La segunda acepción en el Diccionario de la RAE de la palabra "radicalidad" es "cualidad de radical, extremoso, intransigente". Abrazar la radicalidad significa, por tanto, en el plano personal, mostrar, por lo general, una actitud extrema e intransigente que no admite términos medios; y, en el plano ideológico, defender los cambios drásticos en las estructuras sociales (políticas y económicas) como vía para mejorar las condiciones de los ciudadanos.
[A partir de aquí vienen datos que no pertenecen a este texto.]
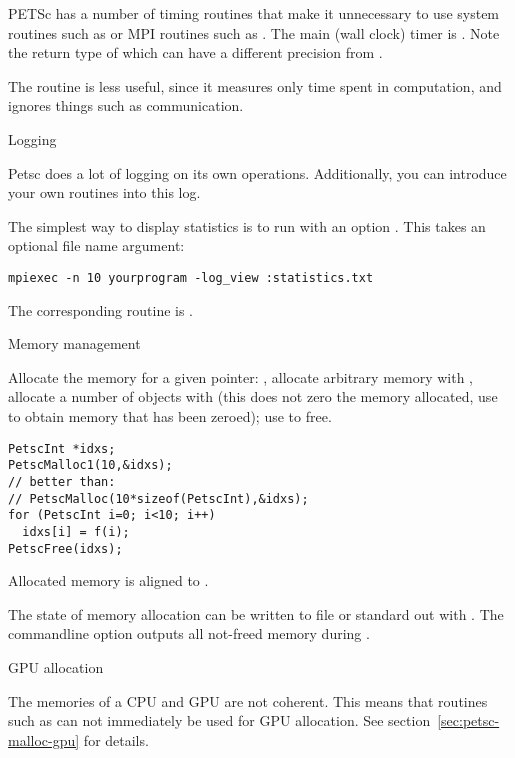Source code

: PETSc has a number of timing routines that make it unnecessary to
use system routines such as 
or MPI routines such as .
The main (wall clock) timer is .
Note the return type of  which
can have a different precision from .

The routine  is less useful, since it measures only
time spent in computation, and ignores things such as communication.

 {Logging}

Petsc does a lot of logging on its own operations.
Additionally, you can introduce your own routines into this log.

The simplest way to display statistics is to run
with an option .
This takes an optional file name argument:
\begin{verbatim}
mpiexec -n 10 yourprogram -log_view :statistics.txt
\end{verbatim}
The corresponding routine is .

 {Memory management}
\label{sec:petscmalloc}

Allocate the memory for a given pointer: ,
allocate arbitrary memory with ,
allocate a number of objects with 
(this does not zero the memory allocated,
 use  to obtain memory that has been zeroed);
use  to free.
\begin{lstlisting}
PetscInt *idxs;
PetscMalloc1(10,&idxs);
// better than:
// PetscMalloc(10*sizeof(PetscInt),&idxs);
for (PetscInt i=0; i<10; i++)
  idxs[i] = f(i);
PetscFree(idxs);
\end{lstlisting}
Allocated memory is aligned to .

The state of memory allocation can be written to file or standard out
with . The commandline option
 outputs all not-freed memory during
.

 {GPU allocation}

The memories of a CPU and GPU are not coherent.
This means that routines such as 
can not immediately be used for GPU allocation.
See section~\ref{sec:petsc-malloc-gpu} for details.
No son pocos los ciudadanos que viven en la radicalidad. Se trata, por lo general, de personas que forman sus convicciones a partir de verdades que tienen por inconcusas y es el propio dogmatismo que rodea a la verdad asumida sin discusión el que conduce al radical a ser intransigente. La radicalidad no es una cualidad propia exclusivamente de una determinada ideología política, sino más bien de las dos que ocupan los dos lados extremos. Si el radical es extremoso, es porque le va del todo una de las dos maneras tradicionales de concebir la política: la derecha extrema y la izquierda extrema. Con esto se quiere decir, que hay radicales de derechas y radicales de izquierdas.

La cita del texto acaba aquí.